How much stress is “too much” can be pretty individual and subjective. For a lot of the people I work with—and this might be true for you, too—the idea of stress as a problem doesn’t immediately resonate. They see stress as a powerful motivator, something that challenges and inspires them to overcome, push harder, strive for excellence. I get that. Take a look at the graph below, which shows how stress intersects with performance. What it suggests is that, indeed, when our stress is low—when we have nothing driving us, no immediate deadlines for example—our performance isn’t that great, but as our stress increases, we rise to the challenge. This type of “good” stress, called eustress (pronounced “you-stress”), is a powerful engine for performance, all the way up to the very top of that chart, where we reach the optimum level (what I affectionately call the “sweet spot”) where stress is a positive motivator, something that drives and focuses us.

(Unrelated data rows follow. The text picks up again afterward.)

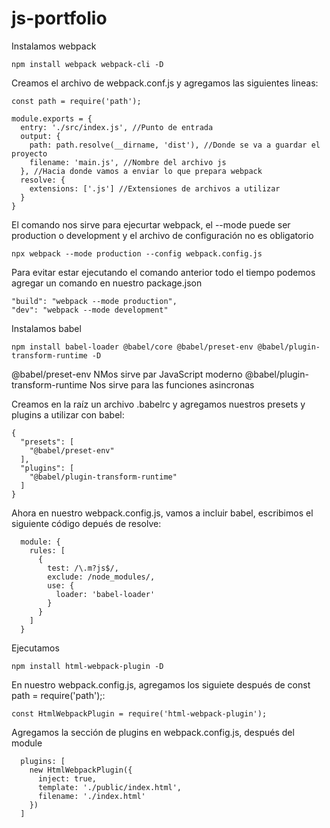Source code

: # js-portfolio
Instalamos webpack
```
npm install webpack webpack-cli -D
```

Creamos el archivo de webpack.conf.js y agregamos las siguientes lineas:
```
const path = require('path');

module.exports = {
  entry: './src/index.js', //Punto de entrada
  output: {
    path: path.resolve(__dirname, 'dist'), //Donde se va a guardar el proyecto
    filename: 'main.js', //Nombre del archivo js
  }, //Hacia donde vamos a enviar lo que prepara webpack
  resolve: {
    extensions: ['.js'] //Extensiones de archivos a utilizar
  }
}
```


El comando nos sirve para ejecurtar webpack, el --mode puede ser production o development y el archivo de configuración no es obligatorio
```
npx webpack --mode production --config webpack.config.js
```

Para evitar estar ejecutando el comando anterior todo el tiempo podemos agregar un comando en nuestro package.json
```
"build": "webpack --mode production",
"dev": "webpack --mode development"
```

Instalamos babel
```
npm install babel-loader @babel/core @babel/preset-env @babel/plugin-transform-runtime -D
```
@babel/preset-env NMos sirve par JavaScript moderno
@babel/plugin-transform-runtime  Nos sirve para las funciones asincronas

Creamos en la raíz un archivo .babelrc y agregamos nuestros presets y plugins a utilizar con babel:
```
{
  "presets": [
    "@babel/preset-env"
  ],
  "plugins": [
    "@babel/plugin-transform-runtime"
  ]
}
```

Ahora en nuestro webpack.config.js, vamos a incluir babel, escribimos el siguiente código depués de resolve:
```
  module: {
    rules: [
      {
        test: /\.m?js$/,
        exclude: /node_modules/,
        use: {
          loader: 'babel-loader'
        }
      }
    ]
  }
```

Ejecutamos
```
npm install html-webpack-plugin -D
```
En nuestro webpack.config.js, agregamos los siguiete después de const path = require('path');:
```
const HtmlWebpackPlugin = require('html-webpack-plugin');
```

Agregamos la sección de plugins en webpack.config.js, después del module
```
  plugins: [
    new HtmlWebpackPlugin({
      inject: true,
      template: './public/index.html',
      filename: './index.html'
    })
  ]
```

If we could stay here forever, we’d be all set. But the reality is that even this optimum amount of stress, if experienced over a long enough period, starts to push us over that hill and into the long slope down, where eustress becomes distress.

Even if stress begins as motivating or productive, the longer we’re under high-demand conditions, the more that ongoing stress is going to affect us. We’ll start to tip over the optimum stress point and drop down the far side of the stress curve. We rapidly lose any benefits from the stress we’re experiencing, and it becomes a corrosive, degrading force on our attention. More and more, your flashlight gets stuck on negative thoughts. Your alerting system amps up so that everything you encounter feels like a flashing caution sign, pulling you into a hypervigilant mode, making it impossible to focus deeply on anything. And your central executive, the juggler, drops balls so what you want to do and what you actually do no longer match; your actions and goals fall out of alignment. And as all this happens, there’s a natural consequence: mood plummets.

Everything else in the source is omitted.